Siapa Pengusaha dalam Balik Pembangunan Pagar Laut Misterius di area Tangerang dan juga Bekasi?

JAKARTA – Ekonom kemudian Pakar Kebijakan Publik Universitas Pembangunan Nasional Veteran DKI Jakarta (UPNVJ) Achmad Nur Hidayat menyoroti perkara pagar laut misterius yang mana membentang sepanjang 30,16 kilometer di dalam pesisir Tangerang juga 8 kilometer di tempat Bekasi. Pagar laut misterus yang dimaksud tidak hanya sekali mengganggu aktivitas nelayan, tetapi juga menjadi cermin kelalaian Kementerian Kelautan kemudian Perikanan (KKP).

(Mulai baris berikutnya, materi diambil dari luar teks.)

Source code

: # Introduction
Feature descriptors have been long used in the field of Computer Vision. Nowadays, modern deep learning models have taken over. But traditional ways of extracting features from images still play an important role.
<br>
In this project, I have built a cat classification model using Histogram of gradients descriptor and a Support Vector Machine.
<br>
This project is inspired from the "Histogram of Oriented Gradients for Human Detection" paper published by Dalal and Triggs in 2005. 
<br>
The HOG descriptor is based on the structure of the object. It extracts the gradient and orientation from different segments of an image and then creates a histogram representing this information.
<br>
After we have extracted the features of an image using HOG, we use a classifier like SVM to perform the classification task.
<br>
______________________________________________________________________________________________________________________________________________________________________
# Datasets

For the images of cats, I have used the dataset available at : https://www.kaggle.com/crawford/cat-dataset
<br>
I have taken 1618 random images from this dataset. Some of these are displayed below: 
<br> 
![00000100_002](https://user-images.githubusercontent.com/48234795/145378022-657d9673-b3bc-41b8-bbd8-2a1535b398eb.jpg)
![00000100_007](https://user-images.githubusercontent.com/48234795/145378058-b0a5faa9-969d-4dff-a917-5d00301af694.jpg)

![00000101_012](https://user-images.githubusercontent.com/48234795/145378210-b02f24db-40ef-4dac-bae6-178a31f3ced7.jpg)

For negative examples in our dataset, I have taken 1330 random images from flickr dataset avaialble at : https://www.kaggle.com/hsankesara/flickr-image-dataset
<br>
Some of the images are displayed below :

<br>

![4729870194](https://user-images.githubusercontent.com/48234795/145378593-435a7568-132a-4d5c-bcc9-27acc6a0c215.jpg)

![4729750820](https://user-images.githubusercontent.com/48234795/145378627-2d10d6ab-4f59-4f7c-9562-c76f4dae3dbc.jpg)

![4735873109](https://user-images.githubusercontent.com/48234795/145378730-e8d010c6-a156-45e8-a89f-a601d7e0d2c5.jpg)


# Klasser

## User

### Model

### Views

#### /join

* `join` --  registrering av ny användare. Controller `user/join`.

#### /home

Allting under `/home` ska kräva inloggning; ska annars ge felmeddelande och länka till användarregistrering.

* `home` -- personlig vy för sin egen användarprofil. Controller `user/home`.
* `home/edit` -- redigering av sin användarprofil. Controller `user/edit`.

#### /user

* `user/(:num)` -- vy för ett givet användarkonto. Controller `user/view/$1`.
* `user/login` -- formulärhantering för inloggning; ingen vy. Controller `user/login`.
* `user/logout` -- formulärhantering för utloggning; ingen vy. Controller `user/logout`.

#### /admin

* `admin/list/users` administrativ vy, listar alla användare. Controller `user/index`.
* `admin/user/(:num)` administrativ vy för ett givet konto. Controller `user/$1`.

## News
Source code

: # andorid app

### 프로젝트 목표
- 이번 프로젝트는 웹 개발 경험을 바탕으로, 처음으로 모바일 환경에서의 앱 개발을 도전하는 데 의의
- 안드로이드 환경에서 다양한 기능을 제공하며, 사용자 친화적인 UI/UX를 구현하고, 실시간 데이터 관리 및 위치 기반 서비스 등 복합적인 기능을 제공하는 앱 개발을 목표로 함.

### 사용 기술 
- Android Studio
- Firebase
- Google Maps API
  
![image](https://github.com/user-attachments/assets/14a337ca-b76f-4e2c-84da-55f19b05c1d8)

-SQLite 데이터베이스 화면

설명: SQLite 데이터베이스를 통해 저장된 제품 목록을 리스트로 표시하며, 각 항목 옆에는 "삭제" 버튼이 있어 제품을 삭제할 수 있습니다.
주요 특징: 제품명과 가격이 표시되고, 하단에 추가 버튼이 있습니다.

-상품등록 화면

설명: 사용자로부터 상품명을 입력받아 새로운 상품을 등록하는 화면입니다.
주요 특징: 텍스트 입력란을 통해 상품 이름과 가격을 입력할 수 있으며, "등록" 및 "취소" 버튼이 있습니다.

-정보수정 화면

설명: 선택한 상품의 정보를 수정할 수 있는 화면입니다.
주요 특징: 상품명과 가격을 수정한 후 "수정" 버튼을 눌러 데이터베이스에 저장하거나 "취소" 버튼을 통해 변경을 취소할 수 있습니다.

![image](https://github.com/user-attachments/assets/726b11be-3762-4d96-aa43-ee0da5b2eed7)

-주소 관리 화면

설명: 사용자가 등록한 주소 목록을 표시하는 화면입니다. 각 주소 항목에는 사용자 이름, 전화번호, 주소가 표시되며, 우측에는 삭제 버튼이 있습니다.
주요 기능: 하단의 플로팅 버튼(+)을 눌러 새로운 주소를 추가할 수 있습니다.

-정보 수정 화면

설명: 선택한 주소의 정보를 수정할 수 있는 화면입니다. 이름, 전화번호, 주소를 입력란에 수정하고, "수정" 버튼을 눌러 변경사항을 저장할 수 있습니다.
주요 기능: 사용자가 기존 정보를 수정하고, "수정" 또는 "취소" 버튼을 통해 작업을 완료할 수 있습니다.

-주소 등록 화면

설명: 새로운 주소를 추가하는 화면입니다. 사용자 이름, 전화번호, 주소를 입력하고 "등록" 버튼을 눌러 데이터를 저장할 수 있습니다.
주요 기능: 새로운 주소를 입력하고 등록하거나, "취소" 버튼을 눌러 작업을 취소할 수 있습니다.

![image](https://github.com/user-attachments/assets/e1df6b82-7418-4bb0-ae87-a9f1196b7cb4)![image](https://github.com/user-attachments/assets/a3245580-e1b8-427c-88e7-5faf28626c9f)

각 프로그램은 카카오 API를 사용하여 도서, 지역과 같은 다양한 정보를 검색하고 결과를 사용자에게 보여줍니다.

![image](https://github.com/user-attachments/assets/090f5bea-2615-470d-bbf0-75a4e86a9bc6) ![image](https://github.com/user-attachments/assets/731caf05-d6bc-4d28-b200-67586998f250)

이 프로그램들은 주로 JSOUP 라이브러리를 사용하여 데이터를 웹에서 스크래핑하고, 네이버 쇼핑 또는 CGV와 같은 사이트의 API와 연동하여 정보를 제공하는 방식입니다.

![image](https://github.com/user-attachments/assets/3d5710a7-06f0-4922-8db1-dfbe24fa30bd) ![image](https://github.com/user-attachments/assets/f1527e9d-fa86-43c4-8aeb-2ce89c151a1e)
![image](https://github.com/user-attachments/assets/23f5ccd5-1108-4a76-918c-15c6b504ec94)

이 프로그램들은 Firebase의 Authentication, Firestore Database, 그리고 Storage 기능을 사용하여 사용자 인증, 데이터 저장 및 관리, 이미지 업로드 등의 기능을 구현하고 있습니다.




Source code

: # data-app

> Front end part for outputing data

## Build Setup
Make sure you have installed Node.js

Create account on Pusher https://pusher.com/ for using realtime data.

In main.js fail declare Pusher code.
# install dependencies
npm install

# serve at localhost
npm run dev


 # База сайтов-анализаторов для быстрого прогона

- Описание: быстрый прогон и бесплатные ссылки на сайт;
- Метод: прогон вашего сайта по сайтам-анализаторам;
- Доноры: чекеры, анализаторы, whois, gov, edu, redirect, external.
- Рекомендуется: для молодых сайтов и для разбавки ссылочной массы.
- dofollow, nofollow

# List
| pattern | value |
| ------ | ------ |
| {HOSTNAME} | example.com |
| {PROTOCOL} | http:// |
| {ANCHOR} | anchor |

“Ketika pertama kali diketahui pada Agustus 2024, panjang pagar baru mencapai 7 kilometer. Sayangnya, KKP tidaklah mengambil langkah tegas untuk menghentikan atau menyelidiki konstruksi pagar ini sejak awal,” ujar beliau terhadap SindoNews, Selasa (14/1/2025).
Menurutnya akibat kelalaian tersebut, memberi waktu lalu ruang bagi pihak-pihak yang mana terlibat untuk melanjutkan penyelenggaraan hingga mencapai skala masif.
Padahal, pemagaran laut ini jelas-jelas melanggar peraturan terkait pengelolaan wilayah pesisir serta kelautan. “Lambannya tindakan KKP mencerminkan ketidakmampuan lembaga ini pada mengawasi juga melindungi ruang laut, yang digunakan seharusnya menjadi milik publik,” tandas dia.
Ormas Tidak Mungkin Memiliki Kemampuan untuk Memagari Laut
Nelayan yang mana tergabung pada Jaringan Rakyat Pantura (JRP) mengklaim bahwa pagar ini dibangun secara swadaya oleh warga sebagai upaya mitigasi tsunami kemudian abrasi. Namun, klaim ini perlu dipertanyakan.
Pembangunan struktur bambu sepanjang 30,16 kilometer di area Tangerang dan juga 8 kilometer di area Bekasi membutuhkan biaya besar, tenaga kerja terorganisir, juga logistik yang tersebut tidak ada kemungkinan besar dikelola oleh ormas kecil. Kerangka pagar yang tersebut terdiri dari cerucuk bambu, anyaman bambu, juga pemberat terdiri dari karung pasir mengindikasikan adanya perencanaan teknis yang digunakan matang serta pendanaan besar.
“Fakta bahwa pagar laut pada dua lokasi berbeda miliki desain sama semakin menguatkan dugaan adanya aktor besar dalam balik konstruksi ini. Tidak logis jikalau ormas dengan sumber daya terbatas mampu melakukan operasi skala besar secara simultan,” ucapnya.
Kemungkinan Ada Pemodal dalam Balik Pemagaran Laut
Dugaan keterlibatan pemodal besar semakin menguat ketika mengamati skala dan juga metode penyelenggaraan pagar ini. Biaya untuk merancang pagar sepanjang 30,16 kilometer di dalam Tangerang juga 8 kilometer di dalam Bekasi tak kemungkinan besar berasal dari dana swadaya masyarakat.
“Investasi semacam ini biasanya mempunyai tujuan jangka panjang yang dimaksud menguntungkan pihak tertentu,” kata dia.